A seleção do “cast” foi bem feita e equilibrada. Destaque para a bem-sacada eapresentação de Edy Star, uma espécie de Marc Bolan brasileiro-tropicalista – cara que tocou com Raul Seixas no cultuado disco Sociedade da Grã-Ordem Kavernista Apresenta Sessão das 10 (1971).
Havia, aliás, de tudo no cardápio: punk rock, Heavy Metal, pop-rock, rock alternativo, apresentação folclórica e mesmo música celta. O mais legal foi a aceitação do público. Nada de confusões, pelo menos não as vi.
Um festival desse porte e com tal ecletismo musical provavelmente acabaria em socos e pontapés no Rio de Janeiro.
Como disse o outro gari, Victor “se esse festival fosse em qualquer outro país onde o rock é valorizado seria transmitido em algum canal de televisão”.

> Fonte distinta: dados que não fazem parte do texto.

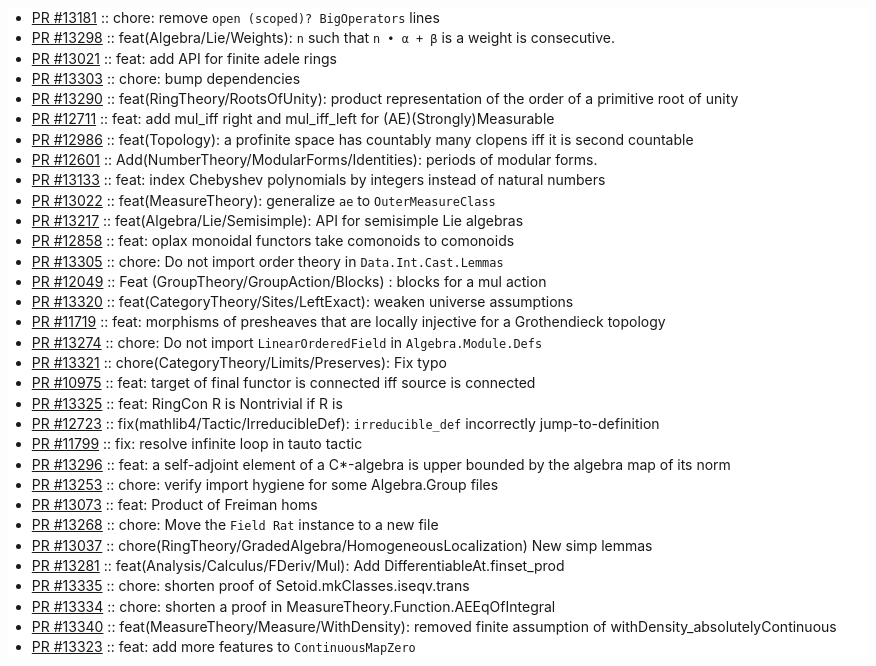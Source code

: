 * [PR #13181](https://github.com/leanprover-community/mathlib4/pull/13181) :: chore: remove `open (scoped)? BigOperators` lines
* [PR #13298](https://github.com/leanprover-community/mathlib4/pull/13298) :: feat(Algebra/Lie/Weights): `n` such that `n • α + β` is a weight is consecutive.
* [PR #13021](https://github.com/leanprover-community/mathlib4/pull/13021) :: feat: add API for finite adele rings
* [PR #13303](https://github.com/leanprover-community/mathlib4/pull/13303) :: chore: bump dependencies
* [PR #13290](https://github.com/leanprover-community/mathlib4/pull/13290) :: feat(RingTheory/RootsOfUnity): product representation of the order of a primitive root of unity
* [PR #12711](https://github.com/leanprover-community/mathlib4/pull/12711) :: feat: add mul_iff right and mul_iff_left for (AE)(Strongly)Measurable
* [PR #12986](https://github.com/leanprover-community/mathlib4/pull/12986) :: feat(Topology): a profinite space has countably many clopens iff it is second countable
* [PR #12601](https://github.com/leanprover-community/mathlib4/pull/12601) :: Add(NumberTheory/ModularForms/Identities): periods of modular forms.
* [PR #13133](https://github.com/leanprover-community/mathlib4/pull/13133) :: feat: index Chebyshev polynomials by integers instead of natural numbers
* [PR #13022](https://github.com/leanprover-community/mathlib4/pull/13022) :: feat(MeasureTheory): generalize `ae` to `OuterMeasureClass`
* [PR #13217](https://github.com/leanprover-community/mathlib4/pull/13217) :: feat(Algebra/Lie/Semisimple): API for semisimple Lie algebras
* [PR #12858](https://github.com/leanprover-community/mathlib4/pull/12858) :: feat: oplax monoidal functors take comonoids to comonoids
* [PR #13305](https://github.com/leanprover-community/mathlib4/pull/13305) :: chore: Do not import order theory in `Data.Int.Cast.Lemmas`
* [PR #12049](https://github.com/leanprover-community/mathlib4/pull/12049) :: Feat (GroupTheory/GroupAction/Blocks) : blocks for a mul action
* [PR #13320](https://github.com/leanprover-community/mathlib4/pull/13320) :: feat(CategoryTheory/Sites/LeftExact): weaken universe assumptions
* [PR #11719](https://github.com/leanprover-community/mathlib4/pull/11719) :: feat: morphisms of presheaves that are locally injective for a Grothendieck topology
* [PR #13274](https://github.com/leanprover-community/mathlib4/pull/13274) :: chore: Do not import `LinearOrderedField` in `Algebra.Module.Defs`
* [PR #13321](https://github.com/leanprover-community/mathlib4/pull/13321) :: chore(CategoryTheory/Limits/Preserves): Fix typo
* [PR #10975](https://github.com/leanprover-community/mathlib4/pull/10975) :: feat: target of final functor is connected iff source is connected
* [PR #13325](https://github.com/leanprover-community/mathlib4/pull/13325) :: feat: RingCon R is Nontrivial if R is
* [PR #12723](https://github.com/leanprover-community/mathlib4/pull/12723) :: fix(mathlib4/Tactic/IrreducibleDef): `irreducible_def` incorrectly jump-to-definition
* [PR #11799](https://github.com/leanprover-community/mathlib4/pull/11799) :: fix: resolve infinite loop in tauto tactic
* [PR #13296](https://github.com/leanprover-community/mathlib4/pull/13296) :: feat: a self-adjoint element of a C*-algebra is upper bounded by the algebra map of its norm
* [PR #13253](https://github.com/leanprover-community/mathlib4/pull/13253) :: chore: verify import hygiene for some Algebra.Group files
* [PR #13073](https://github.com/leanprover-community/mathlib4/pull/13073) :: feat: Product of Freiman homs
* [PR #13268](https://github.com/leanprover-community/mathlib4/pull/13268) :: chore: Move the `Field Rat` instance to a new file
* [PR #13037](https://github.com/leanprover-community/mathlib4/pull/13037) :: chore(RingTheory/GradedAlgebra/HomogeneousLocalization) New simp lemmas
* [PR #13281](https://github.com/leanprover-community/mathlib4/pull/13281) :: feat(Analysis/Calculus/FDeriv/Mul): Add DifferentiableAt.finset_prod
* [PR #13335](https://github.com/leanprover-community/mathlib4/pull/13335) :: chore: shorten proof of Setoid.mkClasses.iseqv.trans
* [PR #13334](https://github.com/leanprover-community/mathlib4/pull/13334) :: chore: shorten a proof in MeasureTheory.Function.AEEqOfIntegral
* [PR #13340](https://github.com/leanprover-community/mathlib4/pull/13340) :: feat(MeasureTheory/Measure/WithDensity): removed finite assumption of withDensity_absolutelyContinuous
* [PR #13323](https://github.com/leanprover-community/mathlib4/pull/13323) :: feat: add more features to `ContinuousMapZero`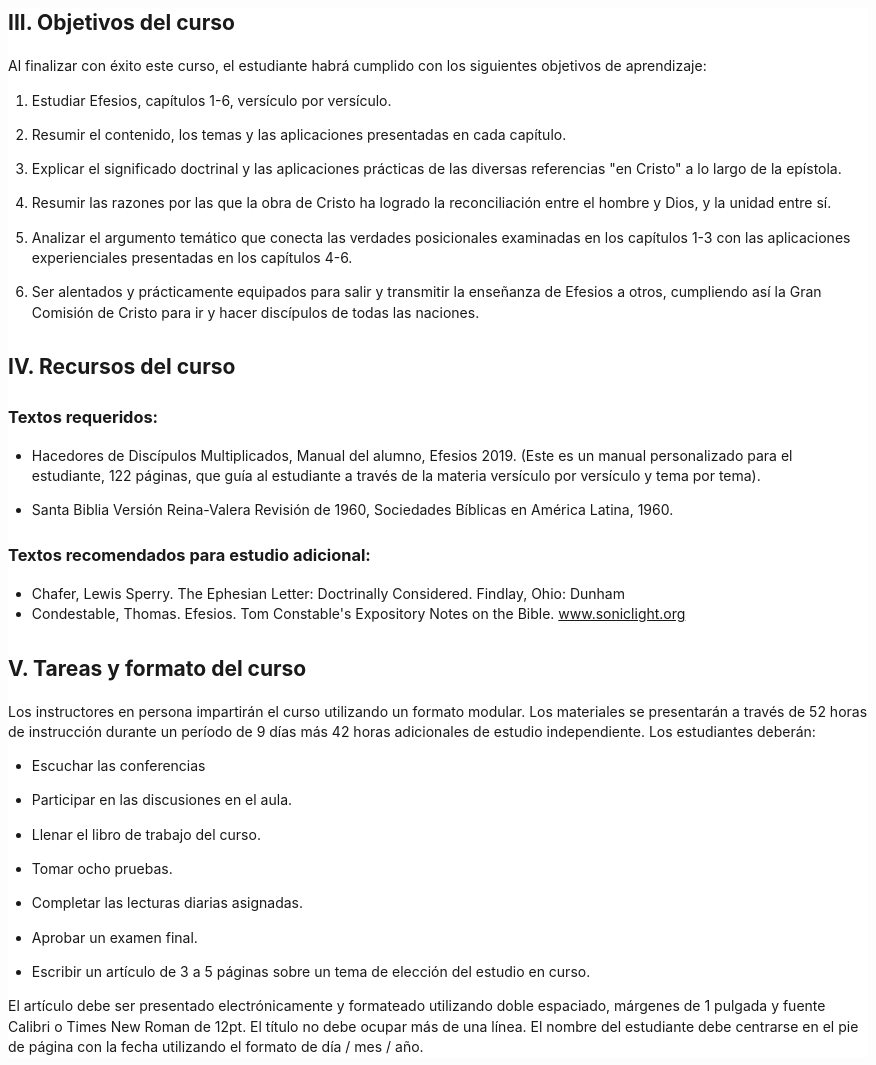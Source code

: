 ## III. Objetivos del curso

Al finalizar con éxito este curso, el estudiante habrá cumplido con los siguientes objetivos de aprendizaje:

1. Estudiar Efesios, capítulos 1-6, versículo por versículo.

2. Resumir el contenido, los temas y las aplicaciones presentadas en cada capítulo.

3.  Explicar el significado doctrinal y las aplicaciones prácticas de las diversas referencias "en Cristo" a lo largo de la epístola.

4.  Resumir las razones por las que la obra de Cristo ha logrado la reconciliación entre el hombre y Dios, y la unidad entre sí.

5.  Analizar el argumento temático que conecta las verdades posicionales examinadas en los capítulos 1-3 con las aplicaciones experienciales presentadas en los capítulos 4-6. 

6.   Ser alentados y prácticamente equipados para salir y transmitir la enseñanza de Efesios a otros, cumpliendo así la Gran Comisión de Cristo para ir y hacer discípulos de todas las naciones.

## IV. Recursos del curso

### Textos requeridos:

- Hacedores de Discípulos Multiplicados, Manual del alumno, Efesios 2019. (Este es un manual personalizado para el estudiante, 122 páginas, que guía al estudiante a través de la materia versículo por versículo y tema por tema).

- Santa Biblia Versión Reina-Valera Revisión de 1960, Sociedades Bíblicas en América Latina, 1960.

### Textos recomendados para estudio adicional:

-	Chafer, Lewis Sperry. The Ephesian Letter: Doctrinally Considered. Findlay, Ohio: Dunham 
-	Condestable, Thomas. Efesios. Tom Constable's Expository Notes on the Bible.  www.soniclight.org

## V. Tareas y formato del curso

Los instructores en persona impartirán el curso utilizando un formato modular. Los materiales se presentarán a través de 52 horas de instrucción durante un período de 9 días más 42 horas adicionales de estudio independiente. Los estudiantes deberán:

- Escuchar las conferencias

- Participar en las discusiones en el aula.

- Llenar el libro de trabajo del curso. 

- Tomar ocho pruebas.

- Completar las lecturas diarias asignadas.

- Aprobar un examen final.

- Escribir un artículo de 3 a 5 páginas sobre un tema de elección del estudio en curso.

El artículo debe ser presentado electrónicamente y formateado utilizando doble espaciado, márgenes de 1 pulgada y fuente Calibri o Times New Roman de 12pt. El título no debe ocupar más de una línea. El nombre del estudiante debe centrarse en el pie de página con la fecha utilizando el formato de día / mes / año.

Além da música, havia na nona edição do Festival Vaca Amarela diversas manifestações artísticas: live painting com grafiteiros e ilustradores, palhaços, malabaristas, guitar hero no telão, pista de skate – onde era possível rir um pouco com os tombos e, claro, bebida e comida em barraquinhas a preços razoáveis.
Velho lobo
O ponto alto prometia ser o show de Lobão, a atração principal. A banda do velho lobo é bem ensaiada e a voz marcante e potente do líder se destaca, mas me senti jogado de volta aos anos 80. Show correto, mas sem frescor. O forte do repertório são realmente as músicas compostas até o início dos anos 90. Nada que empolgasse os não-fãs.
A única novidade – que nem é tão nova assim – é a omissão da parte “ouououououououooooou” da música Décadence avec élégance. Po, é a parte mais legal para um show. Todo mundo sabe a letra.
Terra Celta
Não cabe aqui resenhar todas as apresentações. Foram muitas e para todos os gostos, mas destaco o grupo Terra Celta: que faz uma mistura deliciosa de música celta, MPB, rock, pop, rap, cultura pop-nerd com umas pitadas de humor e letras bem sacadas. A galera ficou bastante animada: dançou e cantou junto com os caras vestidos com saiotes escoceses. Boa presença de palco.
Mersault e a Máquina de Escrever também mandou bem com seu rock n´roll simples, mas direto. Letras legais; algumas “fofas”.
O show da banda Fusile, de Minas Gerais, foi enérgico e empolgante. O grupo folclórico Passarinhos do Cerrado fez os roqueiros largarem as guitarras para dançar ao som dos ritmos nacionais. e receberam bastante aplausos.
E, claro, os já citados Pata de Elefante e Edy Star também atraíram a atenção da platéia. O grupo gaúcho mostrou ser uma banda coesa e conseguiu manter o público interessado, mesmo tocando um tipo de música de nicho: rock instrumental.
O cantor baiano, que voltou a Goiânia depois de 40 anos – se não me engano, sabe como usar o palco e o microfone. Aproveitando a noite abafada que fazia em GYN, Edy perguntava, entre uma música e outra, se alguém gostaria de ir ao quarto dele no hotel. Além das brincadeiras, o baiano soube entreter a platéia com músicas antigas que ganharam nova roupagem e soavam atuais.
Em breve – ou não tão breve assim – uma resenha sobre o segundo dia.